Probably the most serious repercussion was the young employees of the bindery who were drafted into military service. This even happened to Robert F. Sibert, the son of the company’s founder. He was drafted into the Army in 1941, served in the Quartermaster Corps in both Europe and the Pacific and left the service at the rank of captain in 1946. Several other valued craftsmen at New Method entered military service and served for at least some part of the war. Businesses were not allowed to just hire more workers during World War II, even if they needed them. New Method received a letter from the War Manpower Commission on March 19, 1945, telling them that workforce had been frozen at 130 workers and no more than 25 of them could be male!
There were also material problems during World War II. Buckram, the tough cotton-based material that New Method used as a cover material, was made from a basic kind of cotton called duck. However, duck was also in high demand for military uniforms, tents, parachutes and various other military uses. Consequently, there were times when it looked like the bindery might have to shut down for lack of buckram. The same could be said too, for the very thick sturdy binders board that New Method used. It was said that the Army runs on paper, and binders board is made by paper mills just like regular paper is made. Thus, the supply of binders board was always in question during the war.
Transportation was also a big issue for manufacturers like New Method during World War II. The bindery had to use trucks to get books from their library customers and then to get them back to their customers after rebinding. Also, the sales force needed to drive their cars out to meet with customers or the business would dry up. Running cars and trucks required gasoline and rubber tires, both of which were being heavily regulated by the government so the Armed Forces would have what they needed. There were some businesses by the end of the war that were running on somewhat unusual fuels and on very threadbare tires.

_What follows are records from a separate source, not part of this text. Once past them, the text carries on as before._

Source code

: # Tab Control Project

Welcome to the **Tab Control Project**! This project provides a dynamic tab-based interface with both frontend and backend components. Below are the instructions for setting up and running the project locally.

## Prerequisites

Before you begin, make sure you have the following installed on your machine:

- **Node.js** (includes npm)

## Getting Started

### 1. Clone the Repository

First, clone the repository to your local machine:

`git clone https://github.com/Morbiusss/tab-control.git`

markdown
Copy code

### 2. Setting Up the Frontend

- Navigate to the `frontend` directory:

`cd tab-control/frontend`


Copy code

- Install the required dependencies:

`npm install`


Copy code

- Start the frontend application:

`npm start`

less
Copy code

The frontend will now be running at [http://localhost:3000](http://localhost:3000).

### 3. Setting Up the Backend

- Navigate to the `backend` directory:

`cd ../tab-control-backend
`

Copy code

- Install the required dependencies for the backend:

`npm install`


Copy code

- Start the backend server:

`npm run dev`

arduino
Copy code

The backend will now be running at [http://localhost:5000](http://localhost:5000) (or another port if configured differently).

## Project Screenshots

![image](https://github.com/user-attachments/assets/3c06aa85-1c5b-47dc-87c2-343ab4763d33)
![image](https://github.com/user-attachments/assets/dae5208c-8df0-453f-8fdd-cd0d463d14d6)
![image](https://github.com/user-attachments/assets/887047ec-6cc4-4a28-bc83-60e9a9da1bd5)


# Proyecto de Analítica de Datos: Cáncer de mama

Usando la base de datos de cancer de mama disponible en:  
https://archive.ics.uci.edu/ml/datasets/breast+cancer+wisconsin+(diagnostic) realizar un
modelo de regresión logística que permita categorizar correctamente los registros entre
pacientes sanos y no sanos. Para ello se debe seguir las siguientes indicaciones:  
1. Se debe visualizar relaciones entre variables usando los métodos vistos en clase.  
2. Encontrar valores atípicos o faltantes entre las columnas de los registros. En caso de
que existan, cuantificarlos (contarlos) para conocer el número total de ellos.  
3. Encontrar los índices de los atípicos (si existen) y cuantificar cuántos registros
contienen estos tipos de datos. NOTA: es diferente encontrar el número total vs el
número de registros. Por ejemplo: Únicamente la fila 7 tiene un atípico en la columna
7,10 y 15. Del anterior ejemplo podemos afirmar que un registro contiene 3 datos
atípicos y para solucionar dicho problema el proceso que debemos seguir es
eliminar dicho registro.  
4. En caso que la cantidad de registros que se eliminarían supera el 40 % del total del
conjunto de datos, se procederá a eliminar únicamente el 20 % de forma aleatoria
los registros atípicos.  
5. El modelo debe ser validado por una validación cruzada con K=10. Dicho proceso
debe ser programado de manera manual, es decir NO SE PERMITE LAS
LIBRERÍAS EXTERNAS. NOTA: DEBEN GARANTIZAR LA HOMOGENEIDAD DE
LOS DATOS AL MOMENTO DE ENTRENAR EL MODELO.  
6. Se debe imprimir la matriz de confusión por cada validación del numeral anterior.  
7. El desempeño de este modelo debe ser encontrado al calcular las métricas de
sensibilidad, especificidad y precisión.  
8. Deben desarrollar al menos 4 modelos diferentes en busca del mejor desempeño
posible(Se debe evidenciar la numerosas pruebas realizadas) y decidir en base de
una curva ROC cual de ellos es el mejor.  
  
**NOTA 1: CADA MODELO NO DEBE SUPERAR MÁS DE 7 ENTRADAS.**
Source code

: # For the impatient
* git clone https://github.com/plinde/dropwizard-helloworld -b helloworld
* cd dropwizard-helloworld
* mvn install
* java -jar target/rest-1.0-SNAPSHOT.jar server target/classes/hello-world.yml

Despite all these difficulties and extra costs, the government put in price controls on many goods and services, including binding, that meant companies could not raise their prices to cover their higher costs. Quite a few companies went bankrupt during the war because of all these issues.
L.D. Sibert was the president of New Method Book Bindery during this time. He was also the president of the trade association, which is known as, the Library Binding Institute, from 1941 to 1946. This meant he had to worry not just about his company, but having try to address these issues with the right governmental authorities on behalf of all the library binders in the country. At the same time, he was worried too about his son fighting in Europe, who become treasurer and production manager of New Method not long before he was drafted!
Our World War II veterans were definitely amazing heroes, but the other part of the Greatest Generation, back on the home front, were no slouches either!